• _YOUR ASSIGNMENT_:
Go through the records and report each line holding the string "specific".

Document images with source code
....

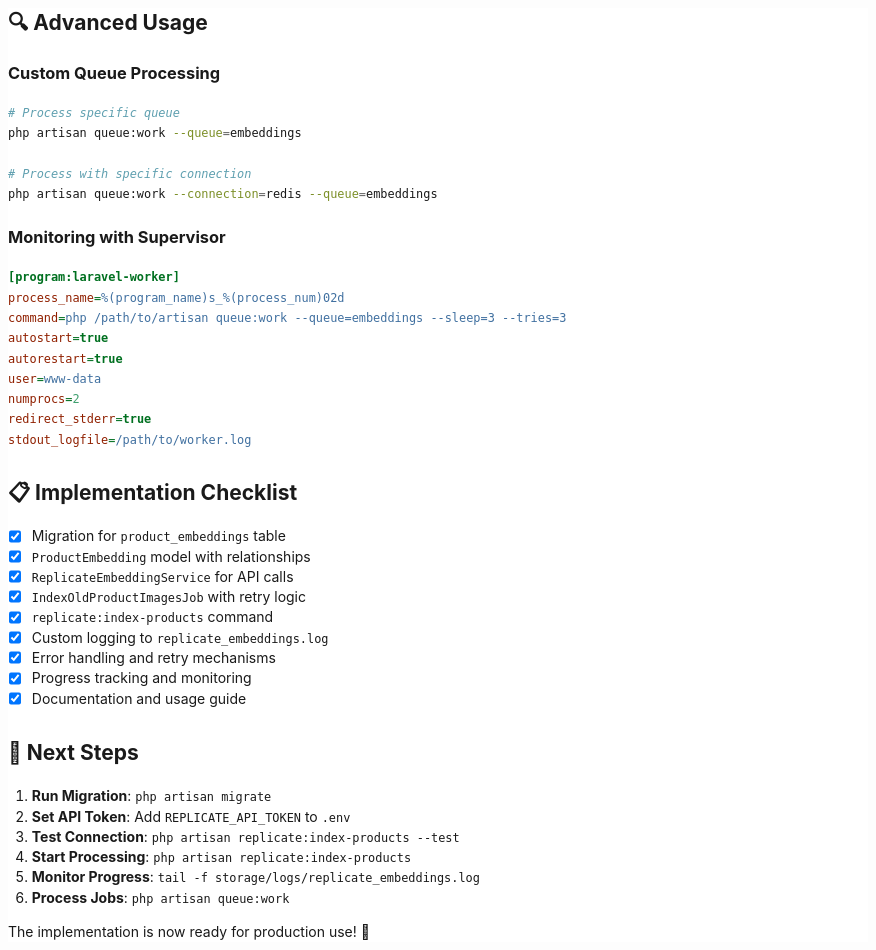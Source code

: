 ## 🔍 Advanced Usage

### Custom Queue Processing
```bash
# Process specific queue
php artisan queue:work --queue=embeddings

# Process with specific connection
php artisan queue:work --connection=redis --queue=embeddings
```

### Monitoring with Supervisor
```ini
[program:laravel-worker]
process_name=%(program_name)s_%(process_num)02d
command=php /path/to/artisan queue:work --queue=embeddings --sleep=3 --tries=3
autostart=true
autorestart=true
user=www-data
numprocs=2
redirect_stderr=true
stdout_logfile=/path/to/worker.log
```

## 📋 Implementation Checklist

- [x] Migration for `product_embeddings` table
- [x] `ProductEmbedding` model with relationships
- [x] `ReplicateEmbeddingService` for API calls
- [x] `IndexOldProductImagesJob` with retry logic
- [x] `replicate:index-products` command
- [x] Custom logging to `replicate_embeddings.log`
- [x] Error handling and retry mechanisms
- [x] Progress tracking and monitoring
- [x] Documentation and usage guide

## 🎯 Next Steps

1. **Run Migration**: `php artisan migrate`
2. **Set API Token**: Add `REPLICATE_API_TOKEN` to `.env`
3. **Test Connection**: `php artisan replicate:index-products --test`
4. **Start Processing**: `php artisan replicate:index-products`
5. **Monitor Progress**: `tail -f storage/logs/replicate_embeddings.log`
6. **Process Jobs**: `php artisan queue:work`

The implementation is now ready for production use! 🚀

....

• _RESPONSE_:
# Process specific queue
# Process with specific connection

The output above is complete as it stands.